Crown Prince Haakon and Crown Princess Mette-Marit of Norway completed their two-day trip to the Orkney Islands on Saturday. There are strong historical ties between Norway and the islands, which celebrates its St Magnus Festival this weekend.

During their visit, the Crown Prince and Crown Princess attended the Royal Gala Opening Concert with the world premiere of I, Pilgrim, by the Norwegian dramatist Jon Fosse and with music by the Scottish composer Alasdair Nicolson. The music was performed by the Trondheim Soloists and the BBC Singers.

Crown Prince and Crown Princess outside Kirkwall Church. Photo: Sven Gj. Gjeruldsen, The Royal Court, Norway.

In a speech, The Crown Prince said: “We are struck by the rough beauty of your islands. The history, the cultural heritage, the landscape and the sagas of The Orkney Islands make a deep impression on us and make us feel at home. There is like an invisible silver string is somehow spun between Orkney and Norway.”

In addition to attending the festival, the Crown Prince and Crown Princess also visited the ancient settlement of Skara, listed on the UNESCO World Heritage Site. The settlement was discovered after a heavy storm in 1850 after being buried under the dunes on the west coast. The Crown Prince Couple also laid down flowers by the tombs of Norwegian sailors who died during the Second World War and are buried at St Olaf Cemetery on the outskirts of Kirkwall.

Houses at Skara Brae October 2007. Photo: Antony Slegg via Wikimedia Commons

The Orkney Islands have long historical ties with Norway; they were populated by Norwegians in the late 700s and were annexed (together with the Shetland Islands) by King Harald Hårfagre in year 875. The islands remained under Norwegian rule until the 1400s.

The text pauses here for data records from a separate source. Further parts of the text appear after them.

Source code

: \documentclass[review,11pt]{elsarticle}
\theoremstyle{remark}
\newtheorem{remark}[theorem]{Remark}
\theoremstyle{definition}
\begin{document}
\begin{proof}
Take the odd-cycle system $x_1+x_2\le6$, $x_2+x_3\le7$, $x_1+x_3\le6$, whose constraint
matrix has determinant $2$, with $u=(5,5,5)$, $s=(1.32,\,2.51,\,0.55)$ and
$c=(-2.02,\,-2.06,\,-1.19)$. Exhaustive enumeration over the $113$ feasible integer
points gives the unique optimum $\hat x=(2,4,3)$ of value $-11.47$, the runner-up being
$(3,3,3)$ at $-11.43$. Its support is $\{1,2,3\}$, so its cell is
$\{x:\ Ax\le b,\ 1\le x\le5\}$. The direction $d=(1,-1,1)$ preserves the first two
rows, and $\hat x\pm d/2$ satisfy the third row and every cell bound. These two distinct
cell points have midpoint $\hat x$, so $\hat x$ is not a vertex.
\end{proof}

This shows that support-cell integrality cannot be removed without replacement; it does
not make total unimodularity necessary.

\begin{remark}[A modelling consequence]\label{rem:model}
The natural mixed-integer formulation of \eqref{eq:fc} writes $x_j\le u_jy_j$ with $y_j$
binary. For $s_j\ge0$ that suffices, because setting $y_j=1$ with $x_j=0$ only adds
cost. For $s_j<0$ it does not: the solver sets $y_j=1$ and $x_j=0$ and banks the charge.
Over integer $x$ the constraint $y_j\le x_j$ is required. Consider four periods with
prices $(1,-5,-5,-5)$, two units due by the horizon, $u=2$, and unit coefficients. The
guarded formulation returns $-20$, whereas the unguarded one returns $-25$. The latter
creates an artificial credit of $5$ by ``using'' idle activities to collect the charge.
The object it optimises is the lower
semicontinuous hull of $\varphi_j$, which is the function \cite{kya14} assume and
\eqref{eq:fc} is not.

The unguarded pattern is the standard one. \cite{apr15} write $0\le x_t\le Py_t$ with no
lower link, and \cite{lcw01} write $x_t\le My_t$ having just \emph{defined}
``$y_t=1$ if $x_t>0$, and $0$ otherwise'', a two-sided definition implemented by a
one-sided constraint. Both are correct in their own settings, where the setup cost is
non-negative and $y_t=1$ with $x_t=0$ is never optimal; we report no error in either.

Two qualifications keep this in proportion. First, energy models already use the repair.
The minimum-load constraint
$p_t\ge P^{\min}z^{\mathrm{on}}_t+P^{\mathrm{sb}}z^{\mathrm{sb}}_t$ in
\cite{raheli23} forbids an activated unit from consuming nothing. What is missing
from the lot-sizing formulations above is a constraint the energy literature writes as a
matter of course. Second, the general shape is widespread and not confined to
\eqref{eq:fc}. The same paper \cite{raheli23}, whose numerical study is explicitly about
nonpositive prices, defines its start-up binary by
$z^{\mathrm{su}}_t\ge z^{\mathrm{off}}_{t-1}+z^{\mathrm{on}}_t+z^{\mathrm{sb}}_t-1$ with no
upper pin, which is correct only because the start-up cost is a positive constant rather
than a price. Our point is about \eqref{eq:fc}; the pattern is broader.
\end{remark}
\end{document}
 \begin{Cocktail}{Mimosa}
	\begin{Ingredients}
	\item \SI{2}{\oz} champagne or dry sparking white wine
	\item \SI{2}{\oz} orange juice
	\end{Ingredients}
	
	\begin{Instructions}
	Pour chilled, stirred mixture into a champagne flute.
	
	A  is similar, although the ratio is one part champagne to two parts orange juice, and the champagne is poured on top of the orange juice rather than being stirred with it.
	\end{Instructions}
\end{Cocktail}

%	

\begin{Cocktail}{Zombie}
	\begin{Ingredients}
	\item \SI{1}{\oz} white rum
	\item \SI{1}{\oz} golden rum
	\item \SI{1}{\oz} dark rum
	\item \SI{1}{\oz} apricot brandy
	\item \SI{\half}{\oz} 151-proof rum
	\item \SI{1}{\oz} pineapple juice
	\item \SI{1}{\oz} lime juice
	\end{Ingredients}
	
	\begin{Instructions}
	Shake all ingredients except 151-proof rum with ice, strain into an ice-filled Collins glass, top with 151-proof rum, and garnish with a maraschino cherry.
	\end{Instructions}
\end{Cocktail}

The Orkney Islands celebrate the Norwegian National Day on 17th May each year and receive Christmas trees from Norway every Christmas.

In a speech that the Crown Prince held during a lunch, he said: “The saga of St Magnus is an inspiration to acknowledge that we always have a choice: To use violence or to seek peaceful solutions. To put people or power first. To try to do the right thing even if it has a cost.”